We can add one or more joins, here we are looking at the individual componenets of our targets. In this case they are individual proteins and we have got the SwissProt identifier for them. Obviously with this you need to know the database schema, to know which columns to join.

[9]:
sql = session.query(
    o.TargetDictionary.chembl_id,
    o.TargetDictionary.pref_name,
    o.TargetDictionary.target_type,
    o.TargetDictionary.organism,
    o.ComponentSequences.db_source,
    o.ComponentSequences.accession
).join(
    o.TargetComponents,
    o.TargetComponents.tid == o.TargetDictionary.tid
).join(
    o.ComponentSequences,
    o.ComponentSequences.component_id == o.TargetComponents.component_id
).filter(o.TargetDictionary.chembl_id.in_(chembl_ids))

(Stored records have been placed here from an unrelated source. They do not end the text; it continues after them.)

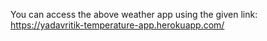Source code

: You can access the above weather app using the given link:
https://yadavritik-temperature-app.herokuapp.com/

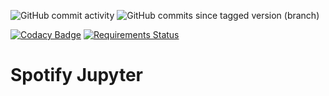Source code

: ![GitHub commit activity](https://img.shields.io/github/commit-activity/w/djsnipa1/spotify-jupyter?style=plastic) ![GitHub commits since tagged version (branch)](https://img.shields.io/github/last-commit/djsnipa1/spotify-jupyter?style=plastic)

[![Codacy Badge](https://api.codacy.com/project/badge/Grade/5bebf350ccad46a0b133aafa95790388)](https://app.codacy.com/manual/djsnipa1/spotify-jupyter?utm_source=github.com&utm_medium=referral&utm_content=djsnipa1/spotify-jupyter&utm_campaign=Badge_Grade_Dashboard)
[![Requirements Status](https://requires.io/github/djsnipa1/spotify-jupyter/requirements.svg?branch=master)](https://requires.io/github/djsnipa1/spotify-jupyter/requirements/?branch=master)

# Spotify Jupyter


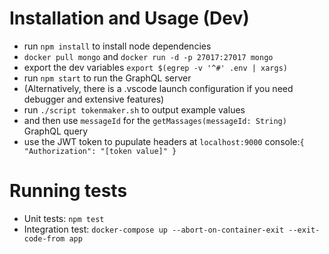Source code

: # Installation and Usage (Dev)
  - run `npm install` to install node dependencies
  - `docker pull mongo` and `docker run -d -p 27017:27017 mongo`
  - export the dev variables `export $(egrep -v '^#' .env | xargs)`
  - run `npm start` to run the GraphQL server
  - (Alternatively, there is a .vscode launch configuration if you need debugger and extensive features)
  - run `./script tokenmaker.sh` to output example values
  - and then use `messageId` for the `getMassages(messageId: String)` GraphQL query
  - use the JWT token to pupulate headers at `localhost:9000` console:`{ "Authorization": "[token value]" }`

# Running tests
  - Unit tests: `npm test`
  - Integration test: `docker-compose up --abort-on-container-exit --exit-code-from app`
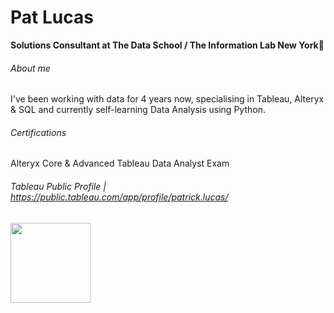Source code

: # Pat Lucas
**Solutions Consultant at The Data School / The Information Lab New York**👋
###### About me
I've been working with data for 4 years now, specialising in Tableau, Alteryx & SQL and currently self-learning Data Analysis using Python.
###### Certifications
Alteryx Core & Advanced
Tableau Data Analyst Exam
###### Tableau Public Profile | https://public.tableau.com/app/profile/patrick.lucas/


<img src="[relative/path/in/repository/to/image.svg](https://github.com/pjlucas96/pjlucas96/assets/107112068/116a72f6-4041-4b59-af1a-952c5531d30f)" width="128"/>
<!--
**pjlucas96/pjlucas96** is a ✨ _special_ ✨ repository because its `README.md` (this file) appears on your GitHub profile.

Here are some ideas to get you started:

- 🔭 I’m currently working on ...
- 🌱 I’m currently learning ...
- 👯 I’m looking to collaborate on ...
- 🤔 I’m looking for help with ...
- 💬 Ask me about ...
- 📫 How to reach me: ...
- 😄 Pronouns: ...
- ⚡ Fun fact: ...
-->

# This will be used for the demonstration query below
for row in sql:
    print(row)
('CHEMBL1907588', 'Acetylcholine receptor; alpha1/beta1/delta/gamma', 'PROTEIN COMPLEX', 'Homo sapiens', 'SWISS-PROT', 'P02708')
('CHEMBL1907588', 'Acetylcholine receptor; alpha1/beta1/delta/gamma', 'PROTEIN COMPLEX', 'Homo sapiens', 'SWISS-PROT', 'P07510')
('CHEMBL1907588', 'Acetylcholine receptor; alpha1/beta1/delta/gamma', 'PROTEIN COMPLEX', 'Homo sapiens', 'SWISS-PROT', 'P11230')
('CHEMBL1907588', 'Acetylcholine receptor; alpha1/beta1/delta/gamma', 'PROTEIN COMPLEX', 'Homo sapiens', 'SWISS-PROT', 'Q07001')
('CHEMBL612409', 'Anti-estrogen binding site (AEBS)', 'PROTEIN COMPLEX', 'Homo sapiens', 'SWISS-PROT', 'Q15125')
('CHEMBL612409', 'Anti-estrogen binding site (AEBS)', 'PROTEIN COMPLEX', 'Homo sapiens', 'SWISS-PROT', 'Q9UBM7')

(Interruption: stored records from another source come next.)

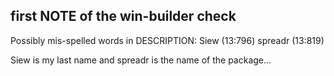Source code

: ## first NOTE of the win-builder check 

Possibly mis-spelled words in DESCRIPTION:
  Siew (13:796)
  spreadr (13:819)
  
Siew is my last name and spreadr is the name of the package... 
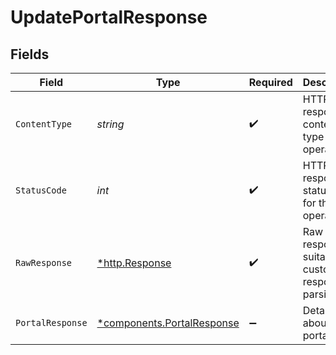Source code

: # UpdatePortalResponse


## Fields

| Field                                                                   | Type                                                                    | Required                                                                | Description                                                             |
| ----------------------------------------------------------------------- | ----------------------------------------------------------------------- | ----------------------------------------------------------------------- | ----------------------------------------------------------------------- |
| `ContentType`                                                           | *string*                                                                | :heavy_check_mark:                                                      | HTTP response content type for this operation                           |
| `StatusCode`                                                            | *int*                                                                   | :heavy_check_mark:                                                      | HTTP response status code for this operation                            |
| `RawResponse`                                                           | [*http.Response](https://pkg.go.dev/net/http#Response)                  | :heavy_check_mark:                                                      | Raw HTTP response; suitable for custom response parsing                 |
| `PortalResponse`                                                        | [*components.PortalResponse](../../models/components/portalresponse.md) | :heavy_minus_sign:                                                      | Details about a portal.                                                 |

We can also use the objects themselves to do a similar thing. So the ORM classes act in a similar way to a dedicated API. Here we are traversing to the relationships for the specific ChEMBL Ids that we stored earlier and we are gathering the same information. Here we do not need to know as much about the schema, as we are relying on the pre-defined relationships within the ORM.

[10]:
sql = session.query(
    o.TargetDictionary
).filter(
    o.TargetDictionary.chembl_id.in_(chembl_ids)
)

for row in sql:
    print(f"=== ChEMBL ID: {row.chembl_id} ===")
    for comp in row.target_components:
        print(f" * {comp.component_sequences.db_source} > {comp.component_sequences.accession}")

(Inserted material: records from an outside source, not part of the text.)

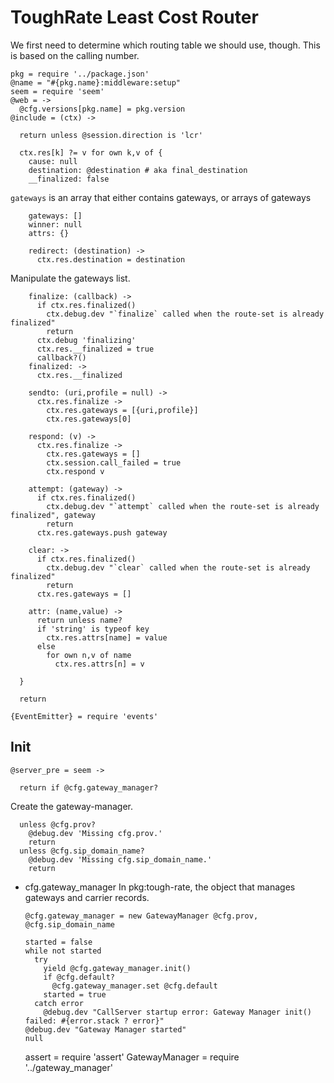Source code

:ToughRate Least Cost Router
===========================

We first need to determine which routing table we should use, though.
This is based on the calling number.

    pkg = require '../package.json'
    @name = "#{pkg.name}:middleware:setup"
    seem = require 'seem'
    @web = ->
      @cfg.versions[pkg.name] = pkg.version
    @include = (ctx) ->

      return unless @session.direction is 'lcr'

      ctx.res[k] ?= v for own k,v of {
        cause: null
        destination: @destination # aka final_destination
        __finalized: false

`gateways` is an array that either contains gateways, or arrays of gateways

        gateways: []
        winner: null
        attrs: {}

        redirect: (destination) ->
          ctx.res.destination = destination

Manipulate the gateways list.

        finalize: (callback) ->
          if ctx.res.finalized()
            ctx.debug.dev "`finalize` called when the route-set is already finalized"
            return
          ctx.debug 'finalizing'
          ctx.res.__finalized = true
          callback?()
        finalized: ->
          ctx.res.__finalized

        sendto: (uri,profile = null) ->
          ctx.res.finalize ->
            ctx.res.gateways = [{uri,profile}]
            ctx.res.gateways[0]

        respond: (v) ->
          ctx.res.finalize ->
            ctx.res.gateways = []
            ctx.session.call_failed = true
            ctx.respond v

        attempt: (gateway) ->
          if ctx.res.finalized()
            ctx.debug.dev "`attempt` called when the route-set is already finalized", gateway
            return
          ctx.res.gateways.push gateway

        clear: ->
          if ctx.res.finalized()
            ctx.debug.dev "`clear` called when the route-set is already finalized"
            return
          ctx.res.gateways = []

        attr: (name,value) ->
          return unless name?
          if 'string' is typeof key
            ctx.res.attrs[name] = value
          else
            for own n,v of name
              ctx.res.attrs[n] = v

      }

      return

    {EventEmitter} = require 'events'

Init
----

    @server_pre = seem ->

      return if @cfg.gateway_manager?

Create the gateway-manager.

      unless @cfg.prov?
        @debug.dev 'Missing cfg.prov.'
        return
      unless @cfg.sip_domain_name?
        @debug.dev 'Missing cfg.sip_domain_name.'
        return

* cfg.gateway_manager In pkg:tough-rate, the object that manages gateways and carrier records.

      @cfg.gateway_manager = new GatewayManager @cfg.prov, @cfg.sip_domain_name

      started = false
      while not started
        try
          yield @cfg.gateway_manager.init()
          if @cfg.default?
            @cfg.gateway_manager.set @cfg.default
          started = true
        catch error
          @debug.dev "CallServer startup error: Gateway Manager init() failed: #{error.stack ? error}"
      @debug.dev "Gateway Manager started"
      null

    assert = require 'assert'
    GatewayManager = require '../gateway_manager'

=== ChEMBL ID: CHEMBL1907588 ===
 * SWISS-PROT > P02708
 * SWISS-PROT > P07510
 * SWISS-PROT > P11230
 * SWISS-PROT > Q07001
=== ChEMBL ID: CHEMBL612409 ===
 * SWISS-PROT > Q15125
 * SWISS-PROT > Q9UBM7

Summary#

So this is just to give you an idea of how to connect and issue basic queries ising the ORM classes defined in the chembl-orm package. When I get chance, I will add some more informative queries in here.